WHAT IS REQUIRED: Without the pictures, set down the records below word for word.

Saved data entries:
■ ■ ■ ■ ■ ■ ■
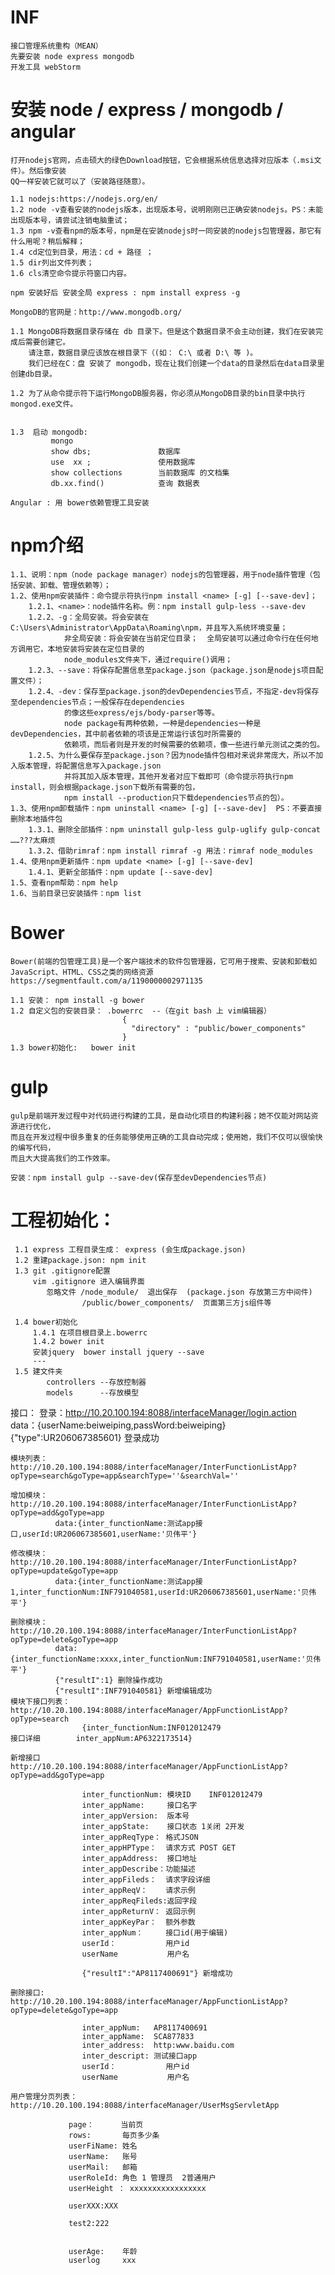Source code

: # INF
    接口管理系统重构（MEAN）
    先要安装 node express mongodb
    开发工具 webStorm

# 安装 node / express / mongodb / angular
    打开nodejs官网，点击硕大的绿色Download按钮，它会根据系统信息选择对应版本（.msi文件）。然后像安装
    QQ一样安装它就可以了（安装路径随意）。

    1.1 nodejs:https://nodejs.org/en/
    1.2 node -v查看安装的nodejs版本，出现版本号，说明刚刚已正确安装nodejs。PS：未能出现版本号，请尝试注销电脑重试；
    1.3 npm -v查看npm的版本号，npm是在安装nodejs时一同安装的nodejs包管理器，那它有什么用呢？稍后解释；
    1.4 cd定位到目录，用法：cd + 路径 ；
    1.5 dir列出文件列表；
    1.6 cls清空命令提示符窗口内容。

    npm 安装好后 安装全局 express : npm install express -g

    MongoDB的官网是：http://www.mongodb.org/

    1.1 MongoDB将数据目录存储在 db 目录下。但是这个数据目录不会主动创建，我们在安装完成后需要创建它。
        请注意，数据目录应该放在根目录下（(如： C:\ 或者 D:\ 等 )。
        我们已经在C：盘 安装了 mongodb，现在让我们创建一个data的目录然后在data目录里创建db目录。

    1.2 为了从命令提示符下运行MongoDB服务器，你必须从MongoDB目录的bin目录中执行mongod.exe文件。


    1.3  启动 mongodb:
             mongo
             show dbs;               数据库
             use  xx ;               使用数据库
             show collections        当前数据库 的文档集
             db.xx.find()            查询 数据表

    Angular : 用 bower依赖管理工具安装

# npm介绍
    1.1、说明：npm（node package manager）nodejs的包管理器，用于node插件管理（包括安装、卸载、管理依赖等）；
    1.2、使用npm安装插件：命令提示符执行npm install <name> [-g] [--save-dev]；
        1.2.1、<name>：node插件名称。例：npm install gulp-less --save-dev
        1.2.2、-g：全局安装。将会安装在C:\Users\Administrator\AppData\Roaming\npm，并且写入系统环境变量；
                非全局安装：将会安装在当前定位目录；  全局安装可以通过命令行在任何地方调用它，本地安装将安装在定位目录的
                node_modules文件夹下，通过require()调用；
        1.2.3、--save：将保存配置信息至package.json（package.json是nodejs项目配置文件）；
        1.2.4、-dev：保存至package.json的devDependencies节点，不指定-dev将保存至dependencies节点；一般保存在dependencies
                的像这些express/ejs/body-parser等等。
                node package有两种依赖，一种是dependencies一种是devDependencies，其中前者依赖的项该是正常运行该包时所需要的
                依赖项，而后者则是开发的时候需要的依赖项，像一些进行单元测试之类的包。
        1.2.5、为什么要保存至package.json？因为node插件包相对来说非常庞大，所以不加入版本管理，将配置信息写入package.json
                并将其加入版本管理，其他开发者对应下载即可（命令提示符执行npm install，则会根据package.json下载所有需要的包，
                npm install --production只下载dependencies节点的包）。
    1.3、使用npm卸载插件：npm uninstall <name> [-g] [--save-dev]  PS：不要直接删除本地插件包
        1.3.1、删除全部插件：npm uninstall gulp-less gulp-uglify gulp-concat ……???太麻烦
        1.3.2、借助rimraf：npm install rimraf -g 用法：rimraf node_modules
    1.4、使用npm更新插件：npm update <name> [-g] [--save-dev]
        1.4.1、更新全部插件：npm update [--save-dev]
    1.5、查看npm帮助：npm help
    1.6、当前目录已安装插件：npm list

# Bower
    Bower(前端的包管理工具)是一个客户端技术的软件包管理器，它可用于搜索、安装和卸载如JavaScript、HTML、CSS之类的网络资源
    https://segmentfault.com/a/1190000002971135

    1.1 安装： npm install -g bower
    1.2 自定义包的安装目录： .bowerrc  --（在git bash 上 vim编辑器）
                             {
                               "directory" : "public/bower_components"
                             }
    1.3 bower初始化:   bower init

# gulp
    gulp是前端开发过程中对代码进行构建的工具，是自动化项目的构建利器；她不仅能对网站资源进行优化，
    而且在开发过程中很多重复的任务能够使用正确的工具自动完成；使用她，我们不仅可以很愉快的编写代码，
    而且大大提高我们的工作效率。

    安装：npm install gulp --save-dev(保存至devDependencies节点)




# 工程初始化：
     1.1 express 工程目录生成： express (会生成package.json)
     1.2 重建package.json: npm init
     1.3 git .gitignore配置
         vim .gitignore 进入编辑界面
            忽略文件 /node_module/  退出保存  (package.json 存放第三方中间件)
                    /public/bower_components/  页面第三方js组件等

     1.4 bower初始化
         1.4.1 在项目根目录上.bowerrc
         1.4.2 bower init
         安装jquery  bower install jquery --save
         ---
     1.5 建文件夹
            controllers --存放控制器
            models      --存放模型



	
接口：
    登录：http://10.20.100.194:8088/interfaceManager/login.action 
		  data：{userName:beiweiping,passWord:beiweiping}
		  {"type":UR206067385601} 	登录成功
		  
	模块列表：http://10.20.100.194:8088/interfaceManager/InterFunctionListApp?opType=search&goType=app&searchType=''&searchVal=''
	
	增加模块：http://10.20.100.194:8088/interfaceManager/InterFunctionListApp?opType=add&goType=app
			  data:{inter_functionName:测试app接口,userId:UR206067385601,userName:'贝伟平'}
			  
	修改模块：http://10.20.100.194:8088/interfaceManager/InterFunctionListApp?opType=update&goType=app
			  data:{inter_functionName:测试app接1,inter_functionNum:INF791040581,userId:UR206067385601,userName:'贝伟平'}
			  
    删除模块：http://10.20.100.194:8088/interfaceManager/InterFunctionListApp?opType=delete&goType=app
			  data:{inter_functionName:xxxx,inter_functionNum:INF791040581,userName:'贝伟平'}
			  {"resultI":1} 删除操作成功
			  {"resultI":INF791040581} 新增编辑成功
	模块下接口列表：http://10.20.100.194:8088/interfaceManager/AppFunctionListApp?opType=search
					{inter_functionNum:INF012012479 
	接口详细		inter_appNum:AP6322173514} 
	
	新增接口        http://10.20.100.194:8088/interfaceManager/AppFunctionListApp?opType=add&goType=app
	
					inter_functionNum: 模块ID    INF012012479
					inter_appName:     接口名字
					inter_appVersion:  版本号
					inter_appState:    接口状态 1关闭 2开发
					inter_appReqType： 格式JSON
					inter_appHPType：  请求方式 POST GET
					inter_appAddress:  接口地址
					inter_appDescribe：功能描述
					inter_appFileds：  请求字段详细
					inter_appReqV：    请求示例
					inter_appReqFileds:返回字段
					inter_appReturnV： 返回示例
					inter_appKeyPar：  额外参数
					inter_appNum：     接口id(用于编辑)
					userId：           用户id
					userName           用户名
					
					{"resultI":"AP8117400691"} 新增成功
					
	删除接口:	    http://10.20.100.194:8088/interfaceManager/AppFunctionListApp?opType=delete&goType=app	
	
					inter_appNum:   AP8117400691
					inter_appName:  SCA877833
					inter_address:  http:www.baidu.com
					inter_descript: 测试接口app	
					userId：           用户id
					userName           用户名
						
	用户管理分页列表：   http://10.20.100.194:8088/interfaceManager/UserMsgServletApp
	
				 page：      当前页
				 rows:       每页多少条
				 userFiName: 姓名
				 userName:   账号
				 userMail:   邮箱
				 userRoleId: 角色 1 管理员  2普通用户
				 userHeight ： xxxxxxxxxxxxxxxxx

			     userXXX:XXX

			     test2:222

				 
				 userAge:    年龄
				 userlog     xxx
■ ■ ■ ■ ■ ■ ■
SOLUTION FOR THIS EXERCISE:
Source code

: # INF
    接口管理系统重构（MEAN）
    先要安装 node express mongodb
    开发工具 webStorm

# 安装 node / express / mongodb / angular
    打开nodejs官网，点击硕大的绿色Download按钮，它会根据系统信息选择对应版本（.msi文件）。然后像安装
    QQ一样安装它就可以了（安装路径随意）。

    1.1 nodejs:https://nodejs.org/en/
    1.2 node -v查看安装的nodejs版本，出现版本号，说明刚刚已正确安装nodejs。PS：未能出现版本号，请尝试注销电脑重试；
    1.3 npm -v查看npm的版本号，npm是在安装nodejs时一同安装的nodejs包管理器，那它有什么用呢？稍后解释；
    1.4 cd定位到目录，用法：cd + 路径 ；
    1.5 dir列出文件列表；
    1.6 cls清空命令提示符窗口内容。

    npm 安装好后 安装全局 express : npm install express -g

    MongoDB的官网是：http://www.mongodb.org/

    1.1 MongoDB将数据目录存储在 db 目录下。但是这个数据目录不会主动创建，我们在安装完成后需要创建它。
        请注意，数据目录应该放在根目录下（(如： C:\ 或者 D:\ 等 )。
        我们已经在C：盘 安装了 mongodb，现在让我们创建一个data的目录然后在data目录里创建db目录。

    1.2 为了从命令提示符下运行MongoDB服务器，你必须从MongoDB目录的bin目录中执行mongod.exe文件。


    1.3  启动 mongodb:
             mongo
             show dbs;               数据库
             use  xx ;               使用数据库
             show collections        当前数据库 的文档集
             db.xx.find()            查询 数据表

    Angular : 用 bower依赖管理工具安装

# npm介绍
    1.1、说明：npm（node package manager）nodejs的包管理器，用于node插件管理（包括安装、卸载、管理依赖等）；
    1.2、使用npm安装插件：命令提示符执行npm install <name> [-g] [--save-dev]；
        1.2.1、<name>：node插件名称。例：npm install gulp-less --save-dev
        1.2.2、-g：全局安装。将会安装在C:\Users\Administrator\AppData\Roaming\npm，并且写入系统环境变量；
                非全局安装：将会安装在当前定位目录；  全局安装可以通过命令行在任何地方调用它，本地安装将安装在定位目录的
                node_modules文件夹下，通过require()调用；
        1.2.3、--save：将保存配置信息至package.json（package.json是nodejs项目配置文件）；
        1.2.4、-dev：保存至package.json的devDependencies节点，不指定-dev将保存至dependencies节点；一般保存在dependencies
                的像这些express/ejs/body-parser等等。
                node package有两种依赖，一种是dependencies一种是devDependencies，其中前者依赖的项该是正常运行该包时所需要的
                依赖项，而后者则是开发的时候需要的依赖项，像一些进行单元测试之类的包。
        1.2.5、为什么要保存至package.json？因为node插件包相对来说非常庞大，所以不加入版本管理，将配置信息写入package.json
                并将其加入版本管理，其他开发者对应下载即可（命令提示符执行npm install，则会根据package.json下载所有需要的包，
                npm install --production只下载dependencies节点的包）。
    1.3、使用npm卸载插件：npm uninstall <name> [-g] [--save-dev]  PS：不要直接删除本地插件包
        1.3.1、删除全部插件：npm uninstall gulp-less gulp-uglify gulp-concat ……???太麻烦
        1.3.2、借助rimraf：npm install rimraf -g 用法：rimraf node_modules
    1.4、使用npm更新插件：npm update <name> [-g] [--save-dev]
        1.4.1、更新全部插件：npm update [--save-dev]
    1.5、查看npm帮助：npm help
    1.6、当前目录已安装插件：npm list

# Bower
    Bower(前端的包管理工具)是一个客户端技术的软件包管理器，它可用于搜索、安装和卸载如JavaScript、HTML、CSS之类的网络资源
    https://segmentfault.com/a/1190000002971135

    1.1 安装： npm install -g bower
    1.2 自定义包的安装目录： .bowerrc  --（在git bash 上 vim编辑器）
                             {
                               "directory" : "public/bower_components"
                             }
    1.3 bower初始化:   bower init

# gulp
    gulp是前端开发过程中对代码进行构建的工具，是自动化项目的构建利器；她不仅能对网站资源进行优化，
    而且在开发过程中很多重复的任务能够使用正确的工具自动完成；使用她，我们不仅可以很愉快的编写代码，
    而且大大提高我们的工作效率。

    安装：npm install gulp --save-dev(保存至devDependencies节点)




# 工程初始化：
     1.1 express 工程目录生成： express (会生成package.json)
     1.2 重建package.json: npm init
     1.3 git .gitignore配置
         vim .gitignore 进入编辑界面
            忽略文件 /node_module/  退出保存  (package.json 存放第三方中间件)
                    /public/bower_components/  页面第三方js组件等

     1.4 bower初始化
         1.4.1 在项目根目录上.bowerrc
         1.4.2 bower init
         安装jquery  bower install jquery --save
         ---
     1.5 建文件夹
            controllers --存放控制器
            models      --存放模型



	
接口：
    登录：http://10.20.100.194:8088/interfaceManager/login.action 
		  data：{userName:beiweiping,passWord:beiweiping}
		  {"type":UR206067385601} 	登录成功
		  
	模块列表：http://10.20.100.194:8088/interfaceManager/InterFunctionListApp?opType=search&goType=app&searchType=''&searchVal=''
	
	增加模块：http://10.20.100.194:8088/interfaceManager/InterFunctionListApp?opType=add&goType=app
			  data:{inter_functionName:测试app接口,userId:UR206067385601,userName:'贝伟平'}
			  
	修改模块：http://10.20.100.194:8088/interfaceManager/InterFunctionListApp?opType=update&goType=app
			  data:{inter_functionName:测试app接1,inter_functionNum:INF791040581,userId:UR206067385601,userName:'贝伟平'}
			  
    删除模块：http://10.20.100.194:8088/interfaceManager/InterFunctionListApp?opType=delete&goType=app
			  data:{inter_functionName:xxxx,inter_functionNum:INF791040581,userName:'贝伟平'}
			  {"resultI":1} 删除操作成功
			  {"resultI":INF791040581} 新增编辑成功
	模块下接口列表：http://10.20.100.194:8088/interfaceManager/AppFunctionListApp?opType=search
					{inter_functionNum:INF012012479 
	接口详细		inter_appNum:AP6322173514} 
	
	新增接口        http://10.20.100.194:8088/interfaceManager/AppFunctionListApp?opType=add&goType=app
	
					inter_functionNum: 模块ID    INF012012479
					inter_appName:     接口名字
					inter_appVersion:  版本号
					inter_appState:    接口状态 1关闭 2开发
					inter_appReqType： 格式JSON
					inter_appHPType：  请求方式 POST GET
					inter_appAddress:  接口地址
					inter_appDescribe：功能描述
					inter_appFileds：  请求字段详细
					inter_appReqV：    请求示例
					inter_appReqFileds:返回字段
					inter_appReturnV： 返回示例
					inter_appKeyPar：  额外参数
					inter_appNum：     接口id(用于编辑)
					userId：           用户id
					userName           用户名
					
					{"resultI":"AP8117400691"} 新增成功
					
	删除接口:	    http://10.20.100.194:8088/interfaceManager/AppFunctionListApp?opType=delete&goType=app	
	
					inter_appNum:   AP8117400691
					inter_appName:  SCA877833
					inter_address:  http:www.baidu.com
					inter_descript: 测试接口app	
					userId：           用户id
					userName           用户名
						
	用户管理分页列表：   http://10.20.100.194:8088/interfaceManager/UserMsgServletApp
	
				 page：      当前页
				 rows:       每页多少条
				 userFiName: 姓名
				 userName:   账号
				 userMail:   邮箱
				 userRoleId: 角色 1 管理员  2普通用户
				 userHeight ： xxxxxxxxxxxxxxxxx

			     userXXX:XXX

			     test2:222

				 
				 userAge:    年龄
				 userlog     xxx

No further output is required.